Hello
sdaniels,
Again, I will try to assist you. From the final interpretation without seeing the gross or microscopic I cannot clearly tell the difference between 88305 or 88307. I'd like to pretend it is a punch skin biopsy, but I really do not know reviewing the information provided. The gross and microscopic (with no PHI would assist). The reason(s) why I state this is because ~ let's review specimen A & B together with this information.
Were these skin biopsies, or breast lesions with margins reviewed?
A) states within the final interpretation that "patient's history of breast carcinoma, extending to peripheral margin"
B) states within the final interpretation that "patient's history of breast carcinoma, extending to peripheral & deep margins"
Next let's discuss the immunohistochemical stains:
Specimen A:
Mammoglobin, AE1/AE3, ER, PR, HER2 were either positive or negative (no quantification provided)
Specimen B:
Mammoglobin, AE1/AE3, ER, PR, HER2 were either positive or negative (no quantification provided)
Coding stains can be horribly cumbersome sometimes, so I'll walk you through this.
Specimen A: You bill 88342x1 for the Mammogloblin, 88341x4 (for the AE1/AE3, ER, PR, HER2)
Specimen B: You bill 88342x1 for the Mammogloblin, 88341x4 (for the AE1/AE3, ER, PR, HER2)
Let me summarize:
If this was a skin for example punch biopsy from two different sites we would bill at the end of the day
88305x2
88342x2
88341x8
If this was deemed a breast lesion with margins reviewed (not shared so unsure here???)
88307x2
88342x2
88341x8
Again, let me reiterate what I know.

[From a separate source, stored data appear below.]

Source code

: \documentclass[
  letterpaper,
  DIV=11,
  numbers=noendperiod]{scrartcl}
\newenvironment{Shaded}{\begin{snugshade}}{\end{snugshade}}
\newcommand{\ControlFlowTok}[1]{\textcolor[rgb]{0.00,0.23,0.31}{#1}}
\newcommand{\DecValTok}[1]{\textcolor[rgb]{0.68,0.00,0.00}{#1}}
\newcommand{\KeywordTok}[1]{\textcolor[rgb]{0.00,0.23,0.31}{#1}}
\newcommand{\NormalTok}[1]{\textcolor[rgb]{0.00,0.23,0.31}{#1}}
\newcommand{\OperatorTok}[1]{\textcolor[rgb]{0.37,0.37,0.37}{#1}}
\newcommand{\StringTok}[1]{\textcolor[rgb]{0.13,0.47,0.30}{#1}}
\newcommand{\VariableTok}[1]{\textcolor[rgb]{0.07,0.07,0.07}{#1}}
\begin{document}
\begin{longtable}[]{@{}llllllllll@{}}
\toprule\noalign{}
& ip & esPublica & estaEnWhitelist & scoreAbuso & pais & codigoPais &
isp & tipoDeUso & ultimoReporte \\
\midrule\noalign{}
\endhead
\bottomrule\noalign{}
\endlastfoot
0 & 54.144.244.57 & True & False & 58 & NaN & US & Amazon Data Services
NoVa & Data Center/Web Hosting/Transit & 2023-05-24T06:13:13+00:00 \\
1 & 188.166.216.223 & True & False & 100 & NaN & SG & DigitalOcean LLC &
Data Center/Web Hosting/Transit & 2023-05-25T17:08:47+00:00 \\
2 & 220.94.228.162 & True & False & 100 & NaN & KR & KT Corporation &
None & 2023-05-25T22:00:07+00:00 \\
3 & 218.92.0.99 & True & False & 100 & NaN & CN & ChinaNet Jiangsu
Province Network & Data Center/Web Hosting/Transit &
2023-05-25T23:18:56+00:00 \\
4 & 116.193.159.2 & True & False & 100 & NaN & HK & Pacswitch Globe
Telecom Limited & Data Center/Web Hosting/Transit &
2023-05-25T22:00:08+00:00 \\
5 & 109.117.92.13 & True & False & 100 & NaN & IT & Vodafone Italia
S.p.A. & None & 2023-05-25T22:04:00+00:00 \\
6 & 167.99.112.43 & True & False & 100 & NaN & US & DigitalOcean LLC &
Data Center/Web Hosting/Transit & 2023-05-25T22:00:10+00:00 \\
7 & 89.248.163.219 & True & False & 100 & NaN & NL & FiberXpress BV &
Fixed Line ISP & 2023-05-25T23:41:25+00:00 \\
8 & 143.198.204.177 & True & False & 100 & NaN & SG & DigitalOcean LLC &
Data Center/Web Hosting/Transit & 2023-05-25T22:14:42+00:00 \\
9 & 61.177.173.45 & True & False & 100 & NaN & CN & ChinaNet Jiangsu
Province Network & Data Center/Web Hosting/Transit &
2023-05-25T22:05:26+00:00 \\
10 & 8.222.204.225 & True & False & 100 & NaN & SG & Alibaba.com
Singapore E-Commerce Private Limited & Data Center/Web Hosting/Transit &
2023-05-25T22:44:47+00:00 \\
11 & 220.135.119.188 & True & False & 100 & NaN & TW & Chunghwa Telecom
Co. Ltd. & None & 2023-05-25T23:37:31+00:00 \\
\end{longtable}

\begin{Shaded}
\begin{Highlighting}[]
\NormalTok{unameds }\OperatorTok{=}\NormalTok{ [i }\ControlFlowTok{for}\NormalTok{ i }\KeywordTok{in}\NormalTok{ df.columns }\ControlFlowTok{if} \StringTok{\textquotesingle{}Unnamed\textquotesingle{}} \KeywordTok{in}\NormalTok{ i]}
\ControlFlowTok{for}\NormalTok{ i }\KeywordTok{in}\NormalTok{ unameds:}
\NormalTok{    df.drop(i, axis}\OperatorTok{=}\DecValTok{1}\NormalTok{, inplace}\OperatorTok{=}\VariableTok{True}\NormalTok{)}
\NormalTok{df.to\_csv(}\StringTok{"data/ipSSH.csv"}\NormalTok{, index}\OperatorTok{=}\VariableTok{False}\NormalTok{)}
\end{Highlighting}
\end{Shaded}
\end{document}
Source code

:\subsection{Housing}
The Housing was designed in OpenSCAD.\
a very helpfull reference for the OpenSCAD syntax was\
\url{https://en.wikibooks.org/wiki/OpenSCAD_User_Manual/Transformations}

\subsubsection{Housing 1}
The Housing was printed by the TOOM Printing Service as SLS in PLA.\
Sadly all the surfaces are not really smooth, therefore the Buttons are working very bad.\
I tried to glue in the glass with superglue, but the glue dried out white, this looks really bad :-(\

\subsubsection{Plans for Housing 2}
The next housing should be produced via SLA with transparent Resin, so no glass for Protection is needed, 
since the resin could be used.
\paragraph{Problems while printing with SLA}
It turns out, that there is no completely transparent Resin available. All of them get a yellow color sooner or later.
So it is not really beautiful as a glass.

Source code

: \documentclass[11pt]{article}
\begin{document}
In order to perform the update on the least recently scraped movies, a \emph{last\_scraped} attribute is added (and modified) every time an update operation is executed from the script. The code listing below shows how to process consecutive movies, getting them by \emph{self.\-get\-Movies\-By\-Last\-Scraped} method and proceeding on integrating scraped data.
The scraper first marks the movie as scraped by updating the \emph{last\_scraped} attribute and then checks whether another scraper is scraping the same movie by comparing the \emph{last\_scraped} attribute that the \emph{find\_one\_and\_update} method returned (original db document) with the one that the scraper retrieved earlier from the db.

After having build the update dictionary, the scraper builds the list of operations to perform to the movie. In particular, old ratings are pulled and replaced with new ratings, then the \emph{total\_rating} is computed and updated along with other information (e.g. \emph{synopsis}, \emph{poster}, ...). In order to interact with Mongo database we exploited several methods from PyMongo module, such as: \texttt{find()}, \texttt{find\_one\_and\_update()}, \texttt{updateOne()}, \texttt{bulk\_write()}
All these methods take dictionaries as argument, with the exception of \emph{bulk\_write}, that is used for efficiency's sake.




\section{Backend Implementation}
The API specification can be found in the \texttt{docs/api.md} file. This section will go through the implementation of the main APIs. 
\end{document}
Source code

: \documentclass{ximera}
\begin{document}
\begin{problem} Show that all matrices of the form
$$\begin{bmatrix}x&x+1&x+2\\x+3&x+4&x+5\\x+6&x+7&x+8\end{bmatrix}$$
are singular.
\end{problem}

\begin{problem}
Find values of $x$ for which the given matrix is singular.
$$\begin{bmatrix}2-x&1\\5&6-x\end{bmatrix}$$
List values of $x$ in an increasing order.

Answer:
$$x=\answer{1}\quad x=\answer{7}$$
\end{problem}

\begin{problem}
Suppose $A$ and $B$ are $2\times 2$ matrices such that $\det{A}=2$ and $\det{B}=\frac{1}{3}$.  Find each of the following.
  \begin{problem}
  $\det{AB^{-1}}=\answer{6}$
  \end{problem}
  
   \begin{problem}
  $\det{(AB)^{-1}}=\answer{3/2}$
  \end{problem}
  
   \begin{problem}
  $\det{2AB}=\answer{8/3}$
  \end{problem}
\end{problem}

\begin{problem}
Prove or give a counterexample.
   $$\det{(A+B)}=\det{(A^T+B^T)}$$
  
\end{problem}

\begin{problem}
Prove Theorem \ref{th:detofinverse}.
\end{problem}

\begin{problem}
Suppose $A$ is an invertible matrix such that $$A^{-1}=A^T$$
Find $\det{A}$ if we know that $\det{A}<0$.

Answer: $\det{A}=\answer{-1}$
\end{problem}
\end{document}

If the immunohistochemical stain is postive or negative (it is a qualitative stain). The first charge is billed with 88342 with subsequent charges billed with 88341.
If someone felt that 88360 (from your example above) was warranted to be billed it CLEARLY should have been displayed within the pathology report in a quantitative state (%, numerical, or otherwise here).
There is absolutely no way to support 88360 with a positive or negative finding unless you have THAT NECESSARY QUANTIFICATION. (If it was the pathologist's questioning ~do not be shy, many are so incredibly kind, just explain that you need a quantitative state to capture RVU's for getting CPT 88360 if you possibly felt they missed that opportunity.
Most do not know. Our pathologist's work super hard, and long. If I recall correctly from one of my pathologist mentors during their 8 years of training, they get that one "class in school". It clearly in my logistics isn't enough. It is a constant open communication line here from me. Since 2012 to now I still appreciate the opportunity to discuss new pathology trends
I am going to give a shout out to all those billers that appeal these scenarios. This is again the stuff that keeps me up at night and absolutely applaud every single one of you!!
The CCI edits are flooding appeals FOR ALL PAYORS because 88342, 88341 doesn't play well with 88360. Some billers have been there for so long and have taken the authority to "just" write stuff off if it is small enough and no one cares. I had so many denials that 88342 was denied because of 88360 so they wrote off the 88342 (small dollar amount I am guessing??) and now I had to deal with the other copious amounts of 88341 charges that were denied. I can provide fictious examples of this of course.
I apologize for being lengthy,
Please reach out to me if you have any questions.